[07] Bingung

83 18 23
                                    

“Begini saja, aku sudah rapuh.”
Amala Rivania

🍰🍰🍰

“ASTAGA. Epin lupa!” Melvin menepuk jidatnya. Membuat setiap pasang mata di meja makan menatapnya heran. Melvin emang biasa sok heboh gitu.

Bunda menuangkan air dan meneguknya. Anaknya yang satu itu selalu saja membuatnya tersedak. “Kenapa lagi sih, Vin?”

Melvin menyengir. “Epin lupa, Bun...,”

“Iya, lupa apanya?!” Bunda menyahut dengan tidak sabar.

Cengiran Melvin semakin lebar. “Epin lupa ngisi bawang goreng, hehe.”

Refleks semua pasang mata yang awalnya tertuju pada Melvin, kini berputar malas. Termasuk Rey.

“Bocah bacot amat,” ketus Rey—kakak laki-laki Melvin.

Bunda menghela napas. Ia menggeleng pelan dan meraih setoples bawang goreng, memberikannya pada Melvin.

“Dasar anak bawang,” Rey mencibir. Tangannya terulur untuk mengambil setoples bawang goreng lagi. “Makan tuh, abisin!”

“Cebok dulu, sana! Bacot mulu dari tadi,” balas Melvin tak kalah ketus.

Rey meletakkan sendoknya di atas piring, menimbulkan suara dentingan yang membuat sepasang mata Ayah mengarah padanya. “Udah, ah.
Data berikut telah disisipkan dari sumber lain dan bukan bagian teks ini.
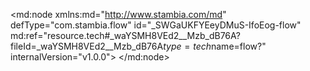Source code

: <?xml version="1.0" encoding="UTF-8"?>
<md:node xmlns:md="http://www.stambia.com/md" defType="com.stambia.flow" id="_SWGaUKFYEeyDMuS-IfoEog-flow" md:ref="resource.tech#_waYSMH8VEd2__Mzb_dB76A?fileId=_waYSMH8VEd2__Mzb_dB76A$type=tech$name=flow?" internalVersion="v1.0.0">
  <node defType="com.stambia.flow.altId" id="_SWPkQaFYEeyDMuS-IfoEog">
    <attribute defType="com.stambia.flow.altId.origin" id="_SWPkQqFYEeyDMuS-IfoEog" value="mapping"/>
    <attribute defType="com.stambia.flow.altId.value" id="_SWPkQ6FYEeyDMuS-IfoEog" value="_SWGaUKFYEeyDMuS-IfoEog"/>
  </node>
</md:node>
Gerah gue lama-lama di sini.” Ia bangkit dari meja makan dan melengos begitu saja, mengabaikan tatapan tajam Ayah yang tak lepas dari setiap pergerakannya.

“E-eh, mau ke mana lu?” tanya Melvin. “Kasian Bunda udah nyiapin makan siang dari tadi, bego!”

Rey mengendikkan bahu sembari meraih kunci mobil. “Cabut, bentar.”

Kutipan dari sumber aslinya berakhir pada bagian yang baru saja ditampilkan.